[Required work] Pick each line containing the word "article" out of the data below.

Top of Data supplied

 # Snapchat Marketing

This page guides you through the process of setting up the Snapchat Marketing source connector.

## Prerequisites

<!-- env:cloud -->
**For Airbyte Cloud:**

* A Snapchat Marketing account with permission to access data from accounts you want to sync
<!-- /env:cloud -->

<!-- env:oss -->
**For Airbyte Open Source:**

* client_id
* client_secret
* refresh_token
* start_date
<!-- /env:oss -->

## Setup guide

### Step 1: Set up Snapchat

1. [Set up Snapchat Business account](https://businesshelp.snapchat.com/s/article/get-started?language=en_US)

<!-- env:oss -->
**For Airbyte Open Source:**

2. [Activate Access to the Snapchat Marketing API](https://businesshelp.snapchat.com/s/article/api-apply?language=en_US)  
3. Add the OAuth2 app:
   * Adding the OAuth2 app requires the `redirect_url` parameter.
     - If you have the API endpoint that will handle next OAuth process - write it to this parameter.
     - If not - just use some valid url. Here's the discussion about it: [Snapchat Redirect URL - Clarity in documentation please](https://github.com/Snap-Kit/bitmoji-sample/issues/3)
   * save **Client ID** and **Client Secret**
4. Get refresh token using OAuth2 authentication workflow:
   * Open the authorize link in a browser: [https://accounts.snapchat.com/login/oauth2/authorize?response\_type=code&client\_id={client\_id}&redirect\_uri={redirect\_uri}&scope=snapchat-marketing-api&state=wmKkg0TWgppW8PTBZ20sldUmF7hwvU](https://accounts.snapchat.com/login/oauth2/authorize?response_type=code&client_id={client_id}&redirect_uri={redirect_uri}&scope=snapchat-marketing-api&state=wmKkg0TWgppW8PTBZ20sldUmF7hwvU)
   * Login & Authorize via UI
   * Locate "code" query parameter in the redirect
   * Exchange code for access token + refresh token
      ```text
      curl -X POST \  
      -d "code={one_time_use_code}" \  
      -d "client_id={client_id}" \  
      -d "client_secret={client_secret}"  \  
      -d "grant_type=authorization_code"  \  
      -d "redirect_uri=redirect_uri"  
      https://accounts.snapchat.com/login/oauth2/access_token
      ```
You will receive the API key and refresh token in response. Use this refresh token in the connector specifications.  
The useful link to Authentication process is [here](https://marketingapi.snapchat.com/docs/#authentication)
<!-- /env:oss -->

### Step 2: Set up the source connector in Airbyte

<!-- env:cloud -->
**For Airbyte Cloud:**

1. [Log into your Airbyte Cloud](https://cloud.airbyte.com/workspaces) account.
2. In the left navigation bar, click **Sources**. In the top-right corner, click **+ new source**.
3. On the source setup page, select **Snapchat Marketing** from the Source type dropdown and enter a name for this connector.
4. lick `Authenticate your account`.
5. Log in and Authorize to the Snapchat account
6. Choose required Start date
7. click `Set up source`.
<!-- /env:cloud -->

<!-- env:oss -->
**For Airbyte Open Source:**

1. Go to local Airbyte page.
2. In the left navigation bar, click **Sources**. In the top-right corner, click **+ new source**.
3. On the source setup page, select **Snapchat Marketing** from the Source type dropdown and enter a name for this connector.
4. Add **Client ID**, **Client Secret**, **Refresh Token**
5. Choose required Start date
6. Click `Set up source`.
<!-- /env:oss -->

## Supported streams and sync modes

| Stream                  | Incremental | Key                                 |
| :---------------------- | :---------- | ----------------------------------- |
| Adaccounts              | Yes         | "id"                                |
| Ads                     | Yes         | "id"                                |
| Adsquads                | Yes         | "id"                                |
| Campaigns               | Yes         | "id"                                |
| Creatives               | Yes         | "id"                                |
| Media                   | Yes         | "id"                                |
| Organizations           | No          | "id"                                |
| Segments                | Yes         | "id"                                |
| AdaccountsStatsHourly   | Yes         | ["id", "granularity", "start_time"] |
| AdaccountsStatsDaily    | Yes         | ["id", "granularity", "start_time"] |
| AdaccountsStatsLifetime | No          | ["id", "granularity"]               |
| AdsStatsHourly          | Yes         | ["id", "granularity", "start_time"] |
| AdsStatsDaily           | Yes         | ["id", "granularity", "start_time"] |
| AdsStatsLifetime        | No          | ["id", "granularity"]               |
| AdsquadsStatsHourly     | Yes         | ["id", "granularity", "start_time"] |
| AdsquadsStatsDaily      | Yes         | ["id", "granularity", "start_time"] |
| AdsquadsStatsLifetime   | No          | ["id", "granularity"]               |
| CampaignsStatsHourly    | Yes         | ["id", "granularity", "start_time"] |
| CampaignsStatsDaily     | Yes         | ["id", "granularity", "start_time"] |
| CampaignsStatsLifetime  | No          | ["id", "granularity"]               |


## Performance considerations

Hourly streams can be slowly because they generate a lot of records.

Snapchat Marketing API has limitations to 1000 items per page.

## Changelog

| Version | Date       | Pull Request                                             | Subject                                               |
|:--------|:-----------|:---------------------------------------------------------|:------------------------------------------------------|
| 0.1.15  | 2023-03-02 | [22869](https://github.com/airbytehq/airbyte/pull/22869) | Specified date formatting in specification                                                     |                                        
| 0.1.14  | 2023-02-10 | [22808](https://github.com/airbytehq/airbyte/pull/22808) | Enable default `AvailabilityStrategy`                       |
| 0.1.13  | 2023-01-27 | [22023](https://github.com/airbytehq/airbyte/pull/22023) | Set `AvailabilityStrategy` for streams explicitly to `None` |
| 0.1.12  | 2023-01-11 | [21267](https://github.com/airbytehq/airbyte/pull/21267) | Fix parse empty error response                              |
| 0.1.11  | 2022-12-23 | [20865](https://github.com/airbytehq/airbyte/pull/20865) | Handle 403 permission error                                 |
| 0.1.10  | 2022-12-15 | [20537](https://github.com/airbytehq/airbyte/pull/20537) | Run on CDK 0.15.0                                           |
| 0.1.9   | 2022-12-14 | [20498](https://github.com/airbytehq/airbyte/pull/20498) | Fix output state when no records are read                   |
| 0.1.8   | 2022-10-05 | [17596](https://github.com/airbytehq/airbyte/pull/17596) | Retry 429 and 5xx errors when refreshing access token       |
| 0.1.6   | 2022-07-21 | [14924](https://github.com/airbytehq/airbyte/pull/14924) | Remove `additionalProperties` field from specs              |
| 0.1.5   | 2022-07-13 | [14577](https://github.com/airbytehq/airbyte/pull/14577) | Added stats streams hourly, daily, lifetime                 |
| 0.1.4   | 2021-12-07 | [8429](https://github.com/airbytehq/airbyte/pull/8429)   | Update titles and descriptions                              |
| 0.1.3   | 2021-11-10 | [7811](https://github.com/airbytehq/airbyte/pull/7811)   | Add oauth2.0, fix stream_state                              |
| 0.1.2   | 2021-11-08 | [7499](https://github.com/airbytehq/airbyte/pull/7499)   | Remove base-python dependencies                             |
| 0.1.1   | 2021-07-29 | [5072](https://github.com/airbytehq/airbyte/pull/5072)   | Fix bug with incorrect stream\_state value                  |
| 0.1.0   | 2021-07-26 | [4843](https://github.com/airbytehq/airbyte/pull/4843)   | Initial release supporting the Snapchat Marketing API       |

Bottom of Data supplied

[Result below]
1. [Set up Snapchat Business account](https://businesshelp.snapchat.com/s/article/get-started?language=en_US)
2. [Activate Access to the Snapchat Marketing API](https://businesshelp.snapchat.com/s/article/api-apply?language=en_US)  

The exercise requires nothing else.